Shulkin Claims Trump's Backing to Remain Amid Political Infighting


VA Secretary Dr. David Shulkin claimed Sunday that he has President Donald Trump's backing to stay on the job while renewing charges that he is being targeted by White House political appointees.

"So let me get right to it. This has not been the easiest past week or so for me or my wife," Shulkin said at the annual Disabled American Veterans (DAV) conference in Arlington, Va.

Shulkin referred to the Department of Veterans Affairs Inspector General's report last week charging that he improperly billed the $4,132 airfare for his wife on a trip to Denmark and London last July and also wrongly accepted free tickets to the Wimbledon tennis tournament.

Shulkin at first disputed the report but then accepted responsibility and said he has already written a check to reimburse the Treasury.

He followed that up with his own charges that he is fighting "subversion" within the agency from political appointees who see him as an obstacle to expanding private-sector health care choices for veterans.

"It's my job to keep pushing for what's the right thing for veterans and what's consistent with the president's agenda," Shulkin told Stars and Stripes after his speech to the DAV.

"I don't want to slow down. I think there are efforts to try to politicize what we're doing, and I'm trying to stay focused on the road ahead and keep us going," he said.

"My goal is to get us past this distraction and to make sure everybody understands there's only one team," Shulkin said. If political appointees are out to get him, he is also out to get them, Shulkin said.

"People who have subversive ideas or are creating two different agendas don't have a place in the VA, and people have to make a decision whether they're going to be on the team or off the team," Shulkin said.

Earlier, Gary Augustine, executive director of the VA, told, "It is political, it's getting a little nasty," and "the secretary is caught in the middle of it."

The DAV and other veterans service organizations have pointed to a December e-mail from Jake Leinenkugel, a White House adviser on veterans affairs, to Camilo Sandoval, a political appointee at the Veterans Health Administration.

The email, first reported by The Washington Post and later obtained by, showed that Leinenkugel favored replacing Shulkin with a more politically attuned secretary who would rapidly expand private care for veterans.

Leinenkugel, a former brewery company executive who served six years in the Marine Corps and left with the rank of captain, said in a list of "solutions" that Shulkin should be "put on notice to exit" once other legislative priorities were passed.

Leinenkugel also targeted VA Deputy Secretary Tom Bowman, the No. 2 official at the agency, saying that Bowman "doesn't trust the current slate of political staff."
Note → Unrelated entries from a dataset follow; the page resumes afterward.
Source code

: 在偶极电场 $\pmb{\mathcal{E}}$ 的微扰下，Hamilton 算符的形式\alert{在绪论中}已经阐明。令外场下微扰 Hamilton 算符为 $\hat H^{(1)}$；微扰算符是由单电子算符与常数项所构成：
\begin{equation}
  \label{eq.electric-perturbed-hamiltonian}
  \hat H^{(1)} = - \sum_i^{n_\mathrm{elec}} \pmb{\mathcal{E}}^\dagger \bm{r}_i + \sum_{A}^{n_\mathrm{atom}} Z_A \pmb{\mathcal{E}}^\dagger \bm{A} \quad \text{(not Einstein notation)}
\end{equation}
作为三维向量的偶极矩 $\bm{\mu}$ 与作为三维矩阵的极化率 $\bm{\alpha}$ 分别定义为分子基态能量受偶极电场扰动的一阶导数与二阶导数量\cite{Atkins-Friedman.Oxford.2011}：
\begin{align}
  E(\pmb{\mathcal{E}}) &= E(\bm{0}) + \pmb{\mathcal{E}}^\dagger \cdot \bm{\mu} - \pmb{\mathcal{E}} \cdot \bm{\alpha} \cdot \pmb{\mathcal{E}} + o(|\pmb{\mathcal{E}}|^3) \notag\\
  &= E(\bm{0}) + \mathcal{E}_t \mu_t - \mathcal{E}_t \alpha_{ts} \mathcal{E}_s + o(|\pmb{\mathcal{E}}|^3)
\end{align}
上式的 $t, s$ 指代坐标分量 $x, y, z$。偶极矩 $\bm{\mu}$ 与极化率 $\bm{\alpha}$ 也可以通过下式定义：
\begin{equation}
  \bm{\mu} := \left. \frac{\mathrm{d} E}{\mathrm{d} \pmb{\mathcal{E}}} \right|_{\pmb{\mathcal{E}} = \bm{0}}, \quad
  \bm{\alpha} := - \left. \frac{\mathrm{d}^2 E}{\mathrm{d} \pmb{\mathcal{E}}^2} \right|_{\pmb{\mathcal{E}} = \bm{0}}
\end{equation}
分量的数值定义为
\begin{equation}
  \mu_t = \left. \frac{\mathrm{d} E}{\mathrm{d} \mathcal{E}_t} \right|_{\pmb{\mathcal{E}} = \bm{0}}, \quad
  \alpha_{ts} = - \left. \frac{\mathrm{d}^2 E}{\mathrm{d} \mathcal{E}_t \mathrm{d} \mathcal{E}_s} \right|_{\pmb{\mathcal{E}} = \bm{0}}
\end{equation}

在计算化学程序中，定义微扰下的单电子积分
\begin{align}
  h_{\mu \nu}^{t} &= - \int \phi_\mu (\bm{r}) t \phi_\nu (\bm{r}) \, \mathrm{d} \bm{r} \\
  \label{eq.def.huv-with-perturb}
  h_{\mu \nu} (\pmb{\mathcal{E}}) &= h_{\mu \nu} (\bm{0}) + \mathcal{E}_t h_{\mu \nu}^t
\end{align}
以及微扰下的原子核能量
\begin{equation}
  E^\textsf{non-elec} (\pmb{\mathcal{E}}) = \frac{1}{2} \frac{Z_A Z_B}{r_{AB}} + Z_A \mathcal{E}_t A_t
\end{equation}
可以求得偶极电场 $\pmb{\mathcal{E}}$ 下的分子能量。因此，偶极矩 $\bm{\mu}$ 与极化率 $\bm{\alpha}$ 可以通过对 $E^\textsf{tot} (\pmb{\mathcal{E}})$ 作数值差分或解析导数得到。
White House Chief of Staff John Kelly, a retired Marine general, has called a meeting Monday with the major veterans organizations to address their concerns over Shulkin's claims that he is being "undermined" by the political appointees.
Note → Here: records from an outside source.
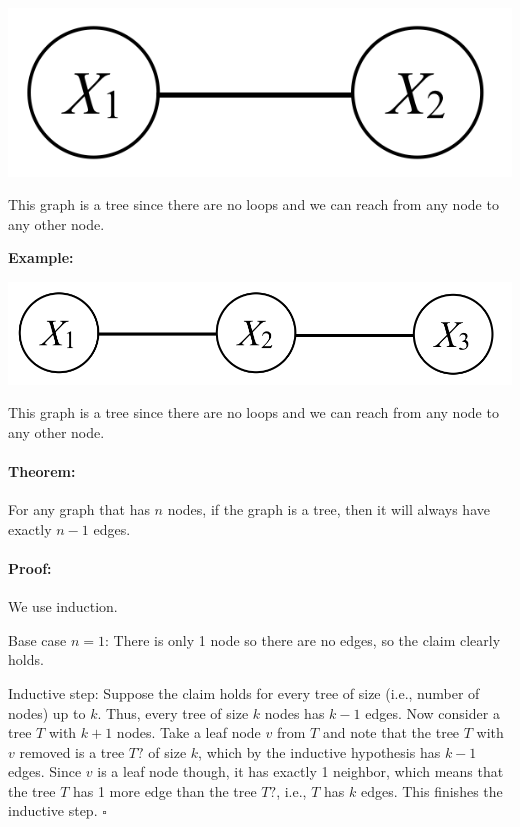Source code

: \documentclass[6008notes.tex]{subfiles}
\begin{document}
{\centering\includegraphics[scale=0.4]{images_sec-graphical-models-2-rv-possibly-dependent} \par}

This graph is a tree since there are no loops and we can reach from any node to any other node.

\textbf{Example:}

{\centering\includegraphics[scale=0.4]{images_sec-graphical-models-3-rv-markov-chain} \par}

This graph is a tree since there are no loops and we can reach from any node to any other node.

\paragraph{Theorem:} For any graph that has $n$ nodes, if the graph is a tree, then it will always have exactly $n-1$ edges.

\paragraph{Proof:} We use induction.

Base case $n=1$: There is only 1 node so there are no edges, so the claim clearly holds.

Inductive step: Suppose the claim holds for every tree of size (i.e., number of nodes) up to $k$. Thus, every tree of size $k$ nodes has $k-1$ edges. Now consider a tree $T$ with $k+1$ nodes. Take a leaf node $v$ from $T$ and note that the tree $T$ with $v$ removed is a tree $T?$ of size $k$, which by the inductive hypothesis has $k-1$ edges. Since $v$ is a leaf node though, it has exactly 1 neighbor, which means that the tree $T$ has 1 more edge than the tree $T?$, i.e., $T$ has $k$ edges. This finishes the inductive step. $\square$
\end{document}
Leaders of the VSOs have backed Shulkin and charged that the political appointees are being influenced by the advocacy group Concerned Veterans of America, which is funded by the conservative Koch brothers, on the "privatization" of the VA health care system, the largest in the nation.
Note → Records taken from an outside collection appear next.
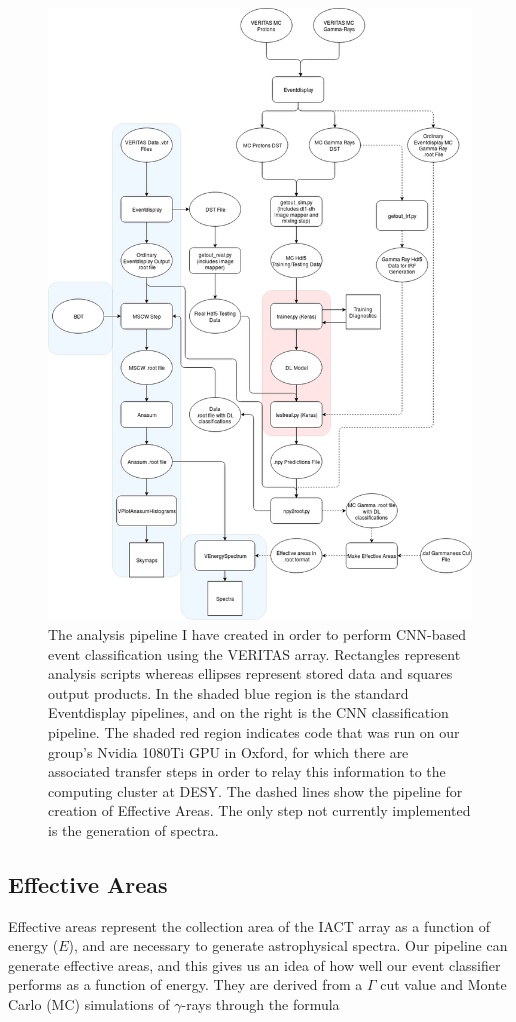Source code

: \begin{figure}[t!] 
        \centering \includegraphics[width=0.75\columnwidth]{figures/Gettingout.png}

        \caption{
                \label{fig:Gettingout} The analysis pipeline I have created in order to perform CNN-based event classification using the VERITAS array. Rectangles represent analysis scripts whereas ellipses represent stored data and squares output products. In the shaded blue region is the standard Eventdisplay pipelines, and on the right is the CNN classification pipeline. The shaded red region indicates code that was run on our group's Nvidia 1080Ti GPU in Oxford, for which there are associated transfer steps in order to relay this information to the computing cluster at DESY. The dashed lines show the pipeline for creation of Effective Areas. The only step not currently implemented is the generation of spectra.
        }
\end{figure}

\subsection{Effective Areas}
 Effective areas represent the collection area of the IACT array as a function of energy ($E$), and are necessary to generate astrophysical spectra. Our pipeline can generate effective areas, and this gives us an idea of how well our event classifier performs as a function of energy.  They are derived from a $\Gamma$ cut value and Monte Carlo (MC) simulations of $\gamma$-rays through the formula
CVA has consistently replied that it backs private care when it's in the best interests of the veteran.

At a National Press Club news conference last Friday, Denise Rohan, national commander of the two-million member American Legion, said veterans "deserve treatment in a system that was created specifically for them."

"We believe it is a system worth saving," Rohan said. "Yes, it is far from perfect, but I challenge anyone to come up with a health care system that is perfect" or offers "better health care service than what we have at the Department of Veterans Affairs."

She called on the White House to ignore the "well-funded lobbying effort" aimed at undermining through privatization the central mission of the VA to serve the health care needs of nine million veterans annually at 170 hospitals and more than 1,100 outpatient facilities.